* **TASK GOAL**
Report, from the records below, every line where the word "thinspace" appears.

******************************

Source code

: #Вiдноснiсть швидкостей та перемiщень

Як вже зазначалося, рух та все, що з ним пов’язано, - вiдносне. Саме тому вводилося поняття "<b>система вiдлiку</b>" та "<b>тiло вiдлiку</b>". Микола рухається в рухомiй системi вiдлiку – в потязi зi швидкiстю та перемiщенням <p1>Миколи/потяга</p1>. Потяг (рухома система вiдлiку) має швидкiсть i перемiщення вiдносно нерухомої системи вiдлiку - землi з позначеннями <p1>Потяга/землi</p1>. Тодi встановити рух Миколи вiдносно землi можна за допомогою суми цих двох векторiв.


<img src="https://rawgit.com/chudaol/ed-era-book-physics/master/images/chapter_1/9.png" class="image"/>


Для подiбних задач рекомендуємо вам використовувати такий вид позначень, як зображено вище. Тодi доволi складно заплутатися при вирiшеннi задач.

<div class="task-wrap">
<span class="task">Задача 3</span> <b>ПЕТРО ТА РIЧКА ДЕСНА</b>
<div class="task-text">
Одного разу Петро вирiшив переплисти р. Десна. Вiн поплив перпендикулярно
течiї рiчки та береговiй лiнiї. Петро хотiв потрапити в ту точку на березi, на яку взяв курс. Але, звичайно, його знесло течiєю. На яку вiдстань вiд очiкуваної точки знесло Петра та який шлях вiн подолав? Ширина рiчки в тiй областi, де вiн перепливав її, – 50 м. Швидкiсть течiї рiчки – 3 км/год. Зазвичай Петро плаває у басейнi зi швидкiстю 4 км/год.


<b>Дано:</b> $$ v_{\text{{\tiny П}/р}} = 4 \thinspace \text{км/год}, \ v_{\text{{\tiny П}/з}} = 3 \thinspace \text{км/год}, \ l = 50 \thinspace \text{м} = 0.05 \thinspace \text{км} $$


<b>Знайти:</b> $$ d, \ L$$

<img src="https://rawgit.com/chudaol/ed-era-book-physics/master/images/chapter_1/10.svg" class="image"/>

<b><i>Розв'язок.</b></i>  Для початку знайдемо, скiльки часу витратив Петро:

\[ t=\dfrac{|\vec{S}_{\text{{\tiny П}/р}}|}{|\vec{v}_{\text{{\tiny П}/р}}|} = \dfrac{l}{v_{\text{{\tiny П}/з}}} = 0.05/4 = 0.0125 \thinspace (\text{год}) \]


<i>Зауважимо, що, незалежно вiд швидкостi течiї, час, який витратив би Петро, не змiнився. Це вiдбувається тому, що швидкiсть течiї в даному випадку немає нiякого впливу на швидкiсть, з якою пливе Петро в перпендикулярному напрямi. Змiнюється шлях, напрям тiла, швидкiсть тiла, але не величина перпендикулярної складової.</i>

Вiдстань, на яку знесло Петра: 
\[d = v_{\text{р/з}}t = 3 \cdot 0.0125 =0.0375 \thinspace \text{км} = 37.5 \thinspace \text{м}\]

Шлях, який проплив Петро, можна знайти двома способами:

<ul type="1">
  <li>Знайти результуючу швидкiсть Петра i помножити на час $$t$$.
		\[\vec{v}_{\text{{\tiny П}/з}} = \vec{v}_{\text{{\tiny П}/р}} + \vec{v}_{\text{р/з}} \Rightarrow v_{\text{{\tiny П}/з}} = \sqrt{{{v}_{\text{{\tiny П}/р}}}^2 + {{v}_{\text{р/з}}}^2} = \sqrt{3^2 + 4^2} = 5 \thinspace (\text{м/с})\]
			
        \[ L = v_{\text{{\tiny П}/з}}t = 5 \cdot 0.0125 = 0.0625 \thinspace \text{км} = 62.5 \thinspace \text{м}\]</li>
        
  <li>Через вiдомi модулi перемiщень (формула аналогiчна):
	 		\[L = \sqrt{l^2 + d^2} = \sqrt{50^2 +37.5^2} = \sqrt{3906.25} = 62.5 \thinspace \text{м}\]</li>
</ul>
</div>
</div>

******************************

* **RESULT**
<b>Дано:</b> $$ v_{\text{{\tiny П}/р}} = 4 \thinspace \text{км/год}, \ v_{\text{{\tiny П}/з}} = 3 \thinspace \text{км/год}, \ l = 50 \thinspace \text{м} = 0.05 \thinspace \text{км} $$
\[ t=\dfrac{|\vec{S}_{\text{{\tiny П}/р}}|}{|\vec{v}_{\text{{\tiny П}/р}}|} = \dfrac{l}{v_{\text{{\tiny П}/з}}} = 0.05/4 = 0.0125 \thinspace (\text{год}) \]
\[d = v_{\text{р/з}}t = 3 \cdot 0.0125 =0.0375 \thinspace \text{км} = 37.5 \thinspace \text{м}\]
		\[\vec{v}_{\text{{\tiny П}/з}} = \vec{v}_{\text{{\tiny П}/р}} + \vec{v}_{\text{р/з}} \Rightarrow v_{\text{{\tiny П}/з}} = \sqrt{{{v}_{\text{{\tiny П}/р}}}^2 + {{v}_{\text{р/з}}}^2} = \sqrt{3^2 + 4^2} = 5 \thinspace (\text{м/с})\]
        \[ L = v_{\text{{\tiny П}/з}}t = 5 \cdot 0.0125 = 0.0625 \thinspace \text{км} = 62.5 \thinspace \text{м}\]</li>
	 		\[L = \sqrt{l^2 + d^2} = \sqrt{50^2 +37.5^2} = \sqrt{3906.25} = 62.5 \thinspace \text{м}\]</li>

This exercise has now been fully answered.